Such is the complicated world of media today, as conglomerates expand into every facet of entertainment and increasingly do business with companies that are also their rivals. News Corp.’s agreement last month to purchase half of struggling satellite TV provider EchoStar Communications Corp. underscores what some sources call a schizophrenic strategy that puts Murdoch in direct competition with the cable operators that helped him build channels today worth nearly $2 billion.

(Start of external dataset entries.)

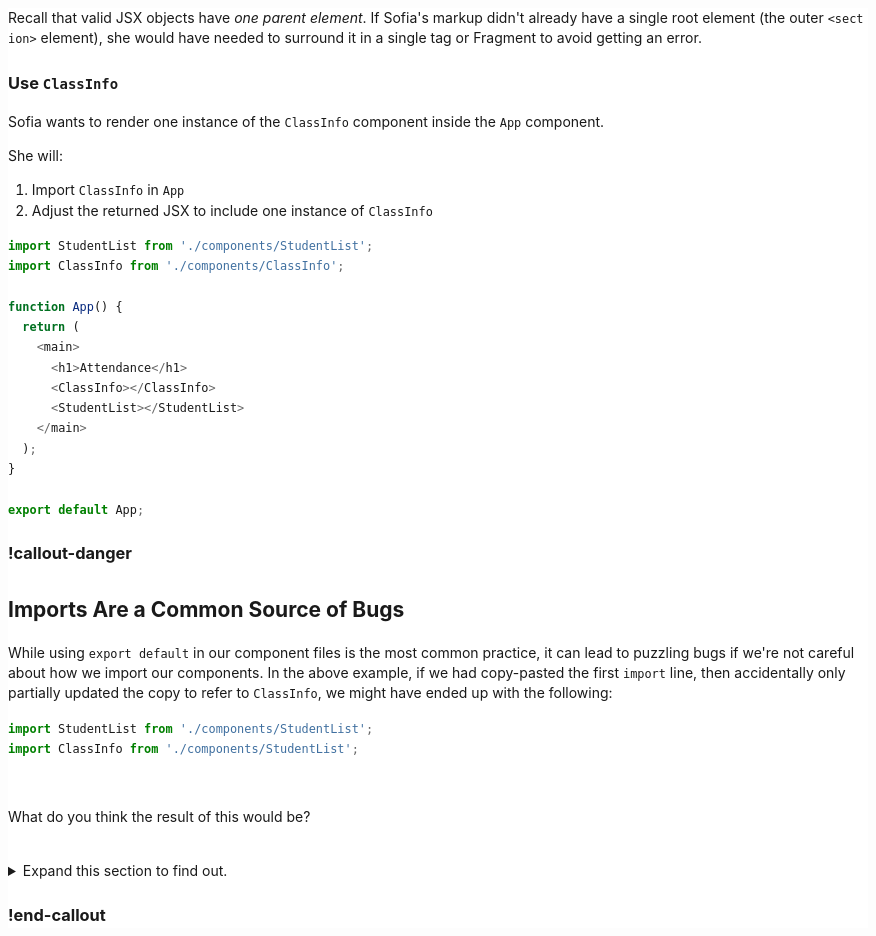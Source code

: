 
Recall that valid JSX objects have _one parent element_. If Sofia's markup didn't already have a single root element (the outer `<section>` element), she would have needed to surround it in a single tag or Fragment to avoid getting an error.

### Use `ClassInfo`

Sofia wants to render one instance of the `ClassInfo` component inside the `App` component.

She will:

1. Import `ClassInfo` in `App`
1. Adjust the returned JSX to include one instance of `ClassInfo`


```js
import StudentList from './components/StudentList';
import ClassInfo from './components/ClassInfo';

function App() {
  return (
    <main>
      <h1>Attendance</h1>
      <ClassInfo></ClassInfo>
      <StudentList></StudentList>
    </main>
  );
}

export default App;
```



### !callout-danger

## Imports Are a Common Source of Bugs

While using `export default` in our component files is the most common practice, it can lead to puzzling bugs if we're not careful about how we import our components. In the above example, if we had copy-pasted the first `import` line, then accidentally only partially updated the copy to refer to `ClassInfo`, we might have ended up with the following:

```js
import StudentList from './components/StudentList';
import ClassInfo from './components/StudentList';
```

<br/>

What do you think the result of this would be? 

<br/>

<details><summary>Expand this section to find out.</summary></details>

### !end-callout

Some sources say the dizzying array of 500 channels that the Sky satellite service could offer next year could even quicken the erosion of broadcasters’ viewership, hurting News Corp.’s own Fox TV network.

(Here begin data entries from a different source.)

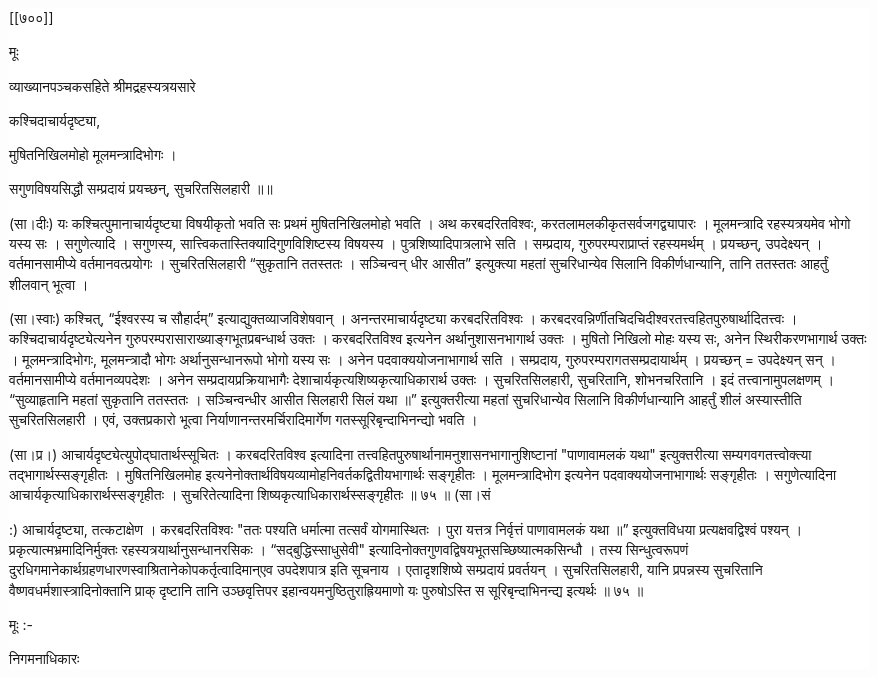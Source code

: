 
[[७००]]


मूः 


व्याख्यानपञ्चकसहिते श्रीमद्रहस्यत्रयसारे 


कश्चिदाचार्यदृष्ट्या, 


मुषितनिखिलमोहो मूलमन्त्रादिभोगः । 


सगुणविषयसिद्धौ सम्प्रदायं प्रयच्छन्, सुचरितसिलहारी ॥॥ 


(सा।दीः) यः कश्चित्पुमानाचार्यदृष्ट्या विषयीकृतो भवति सः प्रथमं मुषितनिखिलमोहो भवति । अथ करबदरितविश्वः, करतलामलकीकृतसर्वजगद्व्यापारः । मूलमन्त्रादि रहस्यत्रयमेव भोगो यस्य सः । सगुणेत्यादि । सगुणस्य, सात्त्विकतास्तिक्यादिगुणविशिष्टस्य विषयस्य । पुत्रशिष्यादिपात्रलाभे सति । सम्प्रदाय, गुरुपरम्पराप्राप्तं रहस्यमर्थम् । प्रयच्छन्, उपदेक्ष्यन् । वर्तमानसामीप्ये वर्तमानवत्प्रयोगः । सुचरितसिलहारी “सुकृतानि ततस्ततः । सञ्चिन्वन् धीर आसीत” इत्युक्त्या महतां सुचरिधान्येव सिलानि विकीर्णधान्यानि, तानि ततस्ततः आहर्तुं शीलवान् भूत्वा । 



(सा।स्वाः) कश्चित्, “ईश्वरस्य च सौहार्दम्” इत्याद्युक्तव्याजविशेषवान् । अनन्तरमाचार्यदृष्ट्या करबदरितविश्वः । करबदरवन्निर्णीतचिदचिदीश्वरतत्त्वहितपुरुषार्थादितत्त्वः । कश्चिदाचार्यदृष्ट्येत्यनेन गुरुपरम्परासाराख्याङ्गभूतप्रबन्धार्थ उक्तः । करबदरितविश्व इत्यनेन अर्थानुशासनभागार्थ उक्तः । मुषितो निखिलो मोहः यस्य सः, अनेन स्थिरीकरणभागार्थ उक्तः । मूलमन्त्रादिभोगः, मूलमन्त्रादौ भोगः अर्थानुसन्धानरूपो भोगो यस्य सः । अनेन पदवाक्ययोजनाभागार्थ सति । सम्प्रदाय, गुरुपरम्परागतसम्प्रदायार्थम् । प्रयच्छन् = उपदेक्ष्यन् सन् । वर्तमानसामीप्ये वर्तमानव्यपदेशः । अनेन सम्प्रदायप्रक्रियाभागैः देशाचार्यकृत्यशिष्यकृत्याधिकारार्थ उक्तः । सुचरितसिलहारी, सुचरितानि, शोभनचरितानि । इदं तत्त्वानामुपलक्षणम् । “सुव्याहृतानि महतां सुकृतानि ततस्ततः । सञ्चिन्वन्धीर आसीत सिलहारी सिलं यथा ॥” इत्युक्तरीत्या महतां सुचरिधान्येव सिलानि विकीर्णधान्यानि आहर्तुं शीलं अस्यास्तीति सुचरितसिलहारी । एवं, उक्तप्रकारो भूत्वा निर्याणानन्तरमर्चिरादिमार्गेण गतस्सूरिबृन्दाभिनन्द्यो भवति । 




(सा।प्र।) आचार्यदृष्ट्येत्युपोद्घातार्थस्सूचितः । करबदरितविश्व इत्यादिना तत्त्वहितपुरुषार्थानामनुशासनभागानुशिष्टानां "पाणावामलकं यथा" इत्युक्तरीत्या सम्यगवगतत्त्वोक्त्या तद्भागार्थस्सङ्गृहीतः । मुषितनिखिलमोह इत्यनेनोक्तार्थविषयव्यामोहनिवर्तकद्वितीयभागार्थः सङ्गृहीतः । मूलमन्त्रादिभोग इत्यनेन पदवाक्ययोजनाभागार्थः सङ्गृहीतः । सगुणेत्यादिना आचार्यकृत्याधिकारार्थस्सङ्गृहीतः । सुचरितेत्यादिना शिष्यकृत्याधिकारार्थस्सङ्गृहीतः ॥ ७५ ॥ (सा।सं 


:) आचार्यदृष्ट्या, तत्कटाक्षेण । करबदरितविश्वः "ततः पश्यति धर्मात्मा तत्सर्वं योगमास्थितः । पुरा यत्तत्र निर्वृत्तं पाणावामलकं यथा ॥” इत्युक्तविधया प्रत्यक्षवद्विश्वं पश्यन् । प्रकृत्यात्मभ्रमादिनिर्मुक्तः रहस्यत्रयार्थानुसन्धानरसिकः । “सद्बुद्धिस्साधुसेवी" इत्यादिनोक्तगुणवद्विषयभूतसच्छिष्यात्मकसिन्धौ । तस्य सिन्धुत्वरूपणं दुरधिगमानेकार्थग्रहणधारणस्वाश्रितानेकोपकर्तृत्वादिमान्एव उपदेशपात्र इति सूचनाय । एतादृशशिष्ये सम्प्रदायं प्रवर्तयन् । सुचरितसिलहारी, यानि प्रपन्नस्य सुचरितानि वैष्णवधर्मशास्त्रादिनोक्तानि प्राक् दृष्टानि तानि उञ्छवृत्तिपर इहान्वयमनुष्ठितुराह्रियमाणो यः पुरुषोऽस्ति स सूरिबृन्दाभिनन्द्य इत्यर्थः ॥ ७५ ॥ 



मूः :- 


निगमनाधिकारः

With several cable operators threatening to retaliate against News Corp., the situation is also the latest evidence of the distrust building against Murdoch. No media giant, not even the much larger Time Warner Inc. or Walt Disney Co., stirs as much dread among its rivals as News Corp., in part because of Murdoch’s history of strong-arm tactics, of riding roughshod over regulations and of using his various newspapers to do his bidding.

Cable operators were particularly troubled recently about Murdoch’s bully tactics when News Corp. filed antitrust lawsuits against Time Warner and Disney for allegedly trying to block the growth of his channels.

News Corp. would not comment about the conflicts. But Chase Carey, chairman of the Fox Television group and in charge of the cable channels, said the company’s mission is to exploit a multitude of avenues into consumers’ homes, whether by cable or phone lines, broadcast signals or satellites.

“Companies today compete on some levels and do business on others,” he said. “If we continue to put on good programming, we will succeed at getting them distributed, despite the rhetoric and gossip. I’m sure there are cable operators that wish competition didn’t exist, but as time goes on, consumers will ultimately drive the market.”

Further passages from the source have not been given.